First we saw Wisconsin and the movement to save union rights for public service employees, a justified reaction to a gross conservative overreach.  Citizens in Ohio followed soon after in reaction to a gross conservative overreach in that state to enact similar legislation.  Citizens in Michigan reacted strongly to a gross conservative overreach that strips local municipalities of their local governing authority if the municipality, be it city or county, falls into financial turmoil — if that happens, Big Daddy, in the form of an unelected, state-appointed controller, comes in and runs things by fiat.  In olden days they would have called such a person a despot.

Meanwhile, as all this transpires across the country, the financial institutions that precipitated the financial crisis in 2008-9 continue to rake in obscene profits, continue to pay premium salaries and bonuses to those who caused the crisis, and continue to speculate, speculate, speculate, thus ensuring that we’ll have another financial crisis in the near future.  Wall Street is fine.  Main Street, not so much.

Some have complained that Occupy Wall Street is too chaotic, too unfocussed.  They have no coherent message.  Blah, blah.  Really, the message is not too hard to fathom:  the status quo cannot continue.  This is a protest that is long overdue.  Too many have been out of work for too long.  Folks who were doing reasonably well are facing days of reckoning because the once affordable rent or mortgage isn’t, thanks to loss of income.  Nonetheless, there are some who say that there must be shared sacrifice, that everyone must take a haircut to help improve the economy.  Hmmm.

I remember, in my waning days at UCLA, when the tuition was starting its upward climb.  An acquaintance at the time said ‘eh, it’s not that bad.’  Folks didn’t make much of a fuss when $1400 became $1500.  Or when $1500 became $2000 and then $2500 and then $3000 after that.  Today we find that tuition at UCLA has risen over 800% in the past 23 years from about $1400 when I left to over $12,600 today.  800%?  That’s crazy.  Meanwhile, middle class wages have certainly not risen at an analogous rate.  If anything, they’ve remained stagnant, or worse regressed.
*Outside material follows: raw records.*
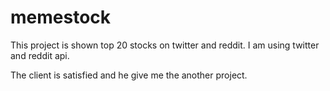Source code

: # memestock

This project is shown top 20 stocks on twitter and reddit.
I am using twitter and reddit api.

The client is satisfied and he give me the another project.

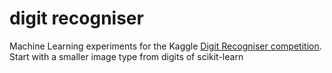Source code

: # digit recogniser

Machine Learning experiments for the Kaggle [Digit Recogniser competition](https://www.kaggle.com/c/digit-recognizer).
Start with a smaller image type from digits of scikit-learn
Haircut?  These days, its the conservative, moneyed ruling class, and not the hippies, that are the long hairs.  Everyone else is bald.

In the face of a generation’s worth of wealth disparity, it’s little wonder that many are taking to the streets.  The financial crisis put a big fat magnifying glass on the disparity by showing who managed to make it out OK and who didn’t.  And though Mr. Obama rightly stated that his policies were keeping the pitchforks at bay, in the end his administration has done little to reign in the rapaciousness that rules over Wall Street.  What else to do but take to the streets and say enough’s enough?

The days of unchallenged gross overreaches are coming to an end.  And that’s a good thing.